Hear me out. An Elton John themed Indian restaurant named Rocket Naan.
i hav cat-like reflexes
“prove it”
*looks at a cat*
(instantly) i like that cat
Did you hear about the restaurant on the moon?
I heard the food was good but it had no atmosphere.
My phone autocorrected killed to kilt. Well plaid, phone. Well plaid.
A sports bra implies the existence of an academic bra.
me: I’d like to work from home
hr: request deni—
m: but it’s government advice
hr: it’s simply imposs—
m: and these are dangerous times
hr: but you’re a train driver?
Welcome to middle age. You now do sock, shoe, sock, shoe to be more efficient when bending over.
Running barefoot, the morning’s dew cool on my feet. My hair flows in the August breeze and I carry with me treasures from my past. I look to the horizon and I see him, my hero. And I smile. For today is Recycling Day and I’ve made it to the curb on time.
Major milestone today — found my first grey pubic hair!
But once I picked it out, the burger tasted pretty decent.
If you die* in your dream, you die* in real life.
*pee
*First day as a spy*
Boss: Did you bug the Russian Embassy?
*flashback to me ringing the doorbell and running away over & over*
Me: Ohhh yeh
this recipe says red onions are too spicy for salad
I don’t need anything that a fettuccine Alfredo coma can’t cure.

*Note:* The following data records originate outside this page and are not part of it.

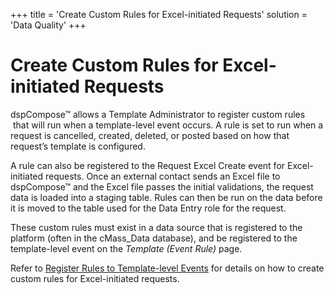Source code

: +++
title = 'Create Custom Rules for Excel-initiated Requests'
solution = 'Data Quality'
+++

# Create Custom Rules for Excel-initiated Requests

dspCompose™ allows a Template Administrator to register custom rules
<span> </span>that will run when a template-level event occurs. A rule
is set to run when a request is cancelled, created, deleted, or posted
based on how that request’s template is configured.

A rule can also be registered to the Request Excel Create event for
Excel-initiated requests. Once an external contact sends an Excel file
to dspCompose™ and the Excel file passes the initial validations, the
request data is loaded into a staging table. Rules can then be run on
the data before it is moved to the table used for the Data Entry role
for the request.

These custom rules must exist in a data source that is registered to the
platform (often in the cMass\_Data database), and be registered to the
template-level event on the *Template (Event Rule)* page.

Refer to [Register Rules to Template-level
Events](Register_Rules_to_Template%20level_Events.htm) for details on
how to create custom rules for Excel-initiated requests.
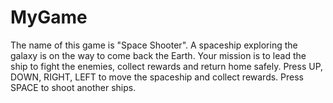 # MyGame
The name of this game is "Space Shooter". A spaceship exploring the galaxy is on the way to come back the Earth. Your mission is to lead the ship to fight the enemies, collect rewards and return home safely. 
Press UP, DOWN, RIGHT, LEFT to move the spaceship and collect rewards.
Press SPACE to shoot another ships.
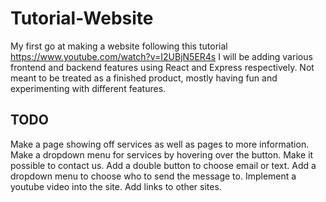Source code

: # Tutorial-Website
My first go at making a website following this tutorial https://www.youtube.com/watch?v=I2UBjN5ER4s
I will be adding various frontend and backend features using React and Express respectively.
Not meant to be treated as a finished product, mostly having fun and experimenting with different features.

## TODO
Make a page showing off services as well as pages to more information.
Make a dropdown menu for services by hovering over the button.
Make it possible to contact us.
Add a double button to choose email or text.
Add a dropdown menu to choose who to send the message to.
Implement a youtube video into the site.
Add links to other sites.

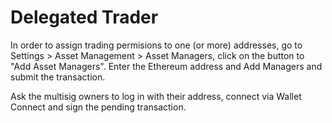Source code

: # Delegated Trader

In order to assign trading permisions to one (or more) addresses, go to Settings > Asset Management > Asset Managers, click on the button to "Add Asset Managers". Enter the Ethereum address and Add Managers and submit the transaction.&#x20;

Ask the multisig owners to log in with their address, connect via Wallet Connect and sign the pending transaction.
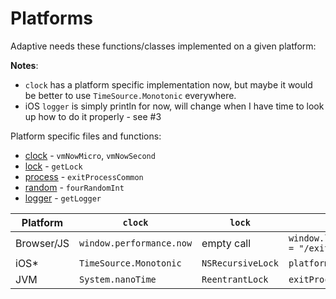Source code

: # Platforms

Adaptive needs these functions/classes implemented on a given platform:

**Notes**:

* `clock` has a platform specific implementation now, but maybe it would be better to use `TimeSource.Monotonic` everywhere.
* iOS `logger` is simply println for now, will change when I have time to look up how to do it properly - see #3

Platform specific files and functions:

* [clock](/adaptive-core/src/commonMain/kotlin/fun/adaptive/utility/clock.kt) - `vmNowMicro`, `vmNowSecond`
* [lock](/adaptive-core/src/commonMain/kotlin/fun/adaptive/utility/lock.kt) - `getLock`
* [process](/adaptive-core/src/commonMain/kotlin/fun/adaptive/utility/process.kt) - `exitProcessCommon`
* [random](/adaptive-core/src/commonMain/kotlin/fun/adaptive/utility/random.kt) - `fourRandomInt`
* [logger](/adaptive-core/src/commonMain/kotlin/fun/adaptive/log/logger.kt) - `getLogger`

| Platform   | `clock`                  | `lock`            | `process`                                   | `random`                        | `logger`                   |
|------------|--------------------------|-------------------|---------------------------------------------|---------------------------------|----------------------------|
| Browser/JS | `window.performance.now` | empty call        | `window.location.pathname = "/exitProcess"` | `window.crypto.getRandomValues` | `console.*`                |
| iOS*       | `TimeSource.Monotonic`   | `NSRecursiveLock` | `platform.posix.exit`                       | `SecRandomCopyBytes`            | `println`                  |
| JVM        | `System.nanoTime`        | `ReentrantLock`   | `exitProcess`                               | `SecureRandom`                  | `java.util.logging.Logger` |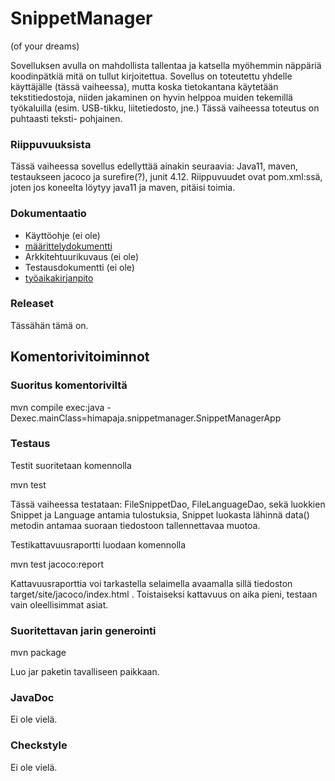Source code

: # SnippetManager
(of your dreams)

Sovelluksen avulla on mahdollista tallentaa ja katsella myöhemmin näppäriä koodinpätkiä mitä on tullut kirjoitettua. Sovellus on toteutettu yhdelle käyttäjälle (tässä vaiheessa), mutta koska
tietokantana käytetään tekstitiedostoja, niiden jakaminen on hyvin helppoa muiden tekemillä työkaluilla (esim. USB-tikku, liitetiedosto, jne.) Tässä vaiheessa toteutus on puhtaasti teksti-
pohjainen.

### Riippuvuuksista

Tässä vaiheessa sovellus edellyttää ainakin seuraavia: Java11, maven, testaukseen jacoco ja surefire(?), junit 4.12. Riippuvuudet ovat pom.xml:ssä, joten jos koneelta löytyy java11 ja maven,
pitäisi toimia.

### Dokumentaatio

* Käyttöohje (ei ole)
* [määrittelydokumentti](https://github.com/sanikk/ot-harjoitust/dokumentointi/maarittelydokumentti.md)
* Arkkitehtuurikuvaus (ei ole)
* Testausdokumentti (ei ole)
* [työaikakirjanpito](https://github.com/sanikk/ot-harjoitust/dokumentointi/tuntikirjanpito.md)

### Releaset

Tässähän tämä on.

## Komentorivitoiminnot

### Suoritus komentoriviltä

mvn compile exec:java -Dexec.mainClass=himapaja.snippetmanager.SnippetManagerApp

### Testaus

Testit suoritetaan komennolla

mvn test

Tässä vaiheessa testataan: FileSnippetDao, FileLanguageDao, sekä luokkien Snippet ja Language antamia tulostuksia, Snippet luokasta lähinnä data() metodin antamaa suoraan tiedostoon tallennettavaa
muotoa.

Testikattavuusraportti luodaan komennolla

mvn test jacoco:report

Kattavuusraporttia voi tarkastella selaimella avaamalla sillä tiedoston target/site/jacoco/index.html . Toistaiseksi kattavuus on aika pieni, testaan vain oleellisimmat asiat.

### Suoritettavan jarin generointi

mvn package

Luo jar paketin tavalliseen paikkaan.

### JavaDoc

Ei ole vielä.

### Checkstyle

Ei ole vielä.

Star Wars VII: the force awakens
Star Wars VIII: the force goes out to play
Star Wars IX: goodnight force
Just be thankful you aren’t quarantined with a roommate who has decided to work her way through the Taylor swift songbook on guitar, which she can barely play (me it’s me I’m doing that)
People who can’t tell the difference between whole numbers and decimals are missing the point.
Them: dating isn’t hard you just gotta put yourself out there
Me: ok got it
Someone asked me what the sound of one hand clapping was so I slapped his face.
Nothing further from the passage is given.